As they play Glastonbury on what will be their final tour, the unmissable psych-rockers talk about forging their sound with all-night jams, ‘creative imperfection’ and going out on their own terms

When we think of psychedelic music, we think of the Jimi Hendrix Experience, the 13th Floor Elevators, blurry images from Woodstock. But for Japanese band Kikagaku Moyo, psychedelia is exemplified by their nation’s countercultural heroes Acid Mothers Temple with their cauldron of intense fuzz, and Flower Travellin’ Band. Go Kurosawa, the frontman of Kikagaku Moyo, also cites present-day Tokyo. “The music, the cinema, the culture, the freedom in not having to be technically perfect or be restricted. Our psychedelia doesn’t come from the hippy scene, it’s in nature, it’s in the chants you hear at the temple. Watching people board the train every day? That’s psychedelic.”

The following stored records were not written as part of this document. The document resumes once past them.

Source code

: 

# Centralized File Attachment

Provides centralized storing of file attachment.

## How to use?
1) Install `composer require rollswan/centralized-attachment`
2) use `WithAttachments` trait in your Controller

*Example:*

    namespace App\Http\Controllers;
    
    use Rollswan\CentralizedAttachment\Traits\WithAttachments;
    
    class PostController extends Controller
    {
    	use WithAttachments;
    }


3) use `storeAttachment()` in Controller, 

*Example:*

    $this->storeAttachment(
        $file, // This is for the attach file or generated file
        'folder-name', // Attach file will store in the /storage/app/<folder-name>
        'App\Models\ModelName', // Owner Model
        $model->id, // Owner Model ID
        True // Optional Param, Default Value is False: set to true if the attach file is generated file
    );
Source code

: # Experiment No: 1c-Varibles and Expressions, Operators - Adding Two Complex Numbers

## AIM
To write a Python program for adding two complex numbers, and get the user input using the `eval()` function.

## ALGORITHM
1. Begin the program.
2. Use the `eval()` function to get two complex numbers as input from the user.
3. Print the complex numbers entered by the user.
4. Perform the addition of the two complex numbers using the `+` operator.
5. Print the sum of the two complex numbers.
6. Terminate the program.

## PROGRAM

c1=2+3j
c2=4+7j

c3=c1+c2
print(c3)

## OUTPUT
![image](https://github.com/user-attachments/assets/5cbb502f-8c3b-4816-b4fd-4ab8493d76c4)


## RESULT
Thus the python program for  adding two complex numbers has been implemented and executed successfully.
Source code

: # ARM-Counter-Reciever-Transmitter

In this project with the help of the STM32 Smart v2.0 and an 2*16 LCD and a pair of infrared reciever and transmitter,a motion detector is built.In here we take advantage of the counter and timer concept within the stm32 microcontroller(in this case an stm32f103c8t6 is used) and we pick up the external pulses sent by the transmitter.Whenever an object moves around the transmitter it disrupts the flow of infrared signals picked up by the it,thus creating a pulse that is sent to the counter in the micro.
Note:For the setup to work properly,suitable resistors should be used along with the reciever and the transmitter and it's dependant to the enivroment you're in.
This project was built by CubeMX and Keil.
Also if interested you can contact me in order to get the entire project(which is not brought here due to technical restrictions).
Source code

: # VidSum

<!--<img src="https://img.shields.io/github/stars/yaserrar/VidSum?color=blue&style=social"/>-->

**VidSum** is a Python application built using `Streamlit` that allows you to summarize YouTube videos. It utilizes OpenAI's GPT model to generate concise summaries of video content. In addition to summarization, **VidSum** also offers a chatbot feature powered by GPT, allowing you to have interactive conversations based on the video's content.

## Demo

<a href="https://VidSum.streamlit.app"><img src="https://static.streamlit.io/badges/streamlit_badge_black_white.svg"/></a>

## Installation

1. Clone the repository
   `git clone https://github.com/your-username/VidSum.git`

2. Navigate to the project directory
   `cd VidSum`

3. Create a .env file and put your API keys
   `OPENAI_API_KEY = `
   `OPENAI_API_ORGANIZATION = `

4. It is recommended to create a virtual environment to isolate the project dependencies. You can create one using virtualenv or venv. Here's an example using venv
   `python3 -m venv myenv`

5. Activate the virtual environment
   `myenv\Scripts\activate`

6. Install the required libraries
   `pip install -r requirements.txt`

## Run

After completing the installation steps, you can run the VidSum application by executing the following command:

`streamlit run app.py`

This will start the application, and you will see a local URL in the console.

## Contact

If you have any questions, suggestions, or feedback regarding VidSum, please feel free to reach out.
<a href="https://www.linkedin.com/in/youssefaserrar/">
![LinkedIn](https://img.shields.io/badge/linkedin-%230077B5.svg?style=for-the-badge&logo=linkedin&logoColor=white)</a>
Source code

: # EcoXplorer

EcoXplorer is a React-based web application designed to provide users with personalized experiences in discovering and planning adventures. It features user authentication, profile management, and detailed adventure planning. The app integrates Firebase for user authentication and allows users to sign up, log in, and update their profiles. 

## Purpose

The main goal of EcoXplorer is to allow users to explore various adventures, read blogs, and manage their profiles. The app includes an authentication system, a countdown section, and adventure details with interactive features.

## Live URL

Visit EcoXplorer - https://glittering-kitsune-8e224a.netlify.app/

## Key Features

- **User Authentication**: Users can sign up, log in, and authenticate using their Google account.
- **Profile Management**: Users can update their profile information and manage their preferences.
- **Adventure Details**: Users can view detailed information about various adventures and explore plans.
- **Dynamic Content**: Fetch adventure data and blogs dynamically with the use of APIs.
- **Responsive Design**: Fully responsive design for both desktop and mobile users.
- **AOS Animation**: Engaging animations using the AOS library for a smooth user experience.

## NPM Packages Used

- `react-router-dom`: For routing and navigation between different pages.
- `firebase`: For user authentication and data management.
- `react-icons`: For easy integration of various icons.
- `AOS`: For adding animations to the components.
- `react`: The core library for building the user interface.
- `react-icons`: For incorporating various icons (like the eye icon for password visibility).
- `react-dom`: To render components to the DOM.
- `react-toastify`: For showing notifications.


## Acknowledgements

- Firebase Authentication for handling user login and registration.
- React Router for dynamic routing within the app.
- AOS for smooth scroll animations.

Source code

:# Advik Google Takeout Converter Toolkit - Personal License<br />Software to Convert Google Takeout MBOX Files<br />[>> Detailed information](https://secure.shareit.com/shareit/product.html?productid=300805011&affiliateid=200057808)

The dynamic energy of a Kikagaku Moyo live show – one in which the long-haired members of the band often digress into 10-minute long jams – stems from Takadanobaba, a college neighbourhood in the Shinjuku ward of Tokyo in the early 2010s. Drifting between vintage stores, bars populated by college students, and recording studios open late into the night, the quintet formed, and today, thanks to near-levitating live performances and spellbinding albums, they’re at the forefront of Japanese rock music. But after the release of their fifth album, Kumoyo Island, Kikagaku Moyo are breaking up, after an international farewell tour: an explicitly un-American choice to avoid continuing, and possibly diluting, what they’ve created.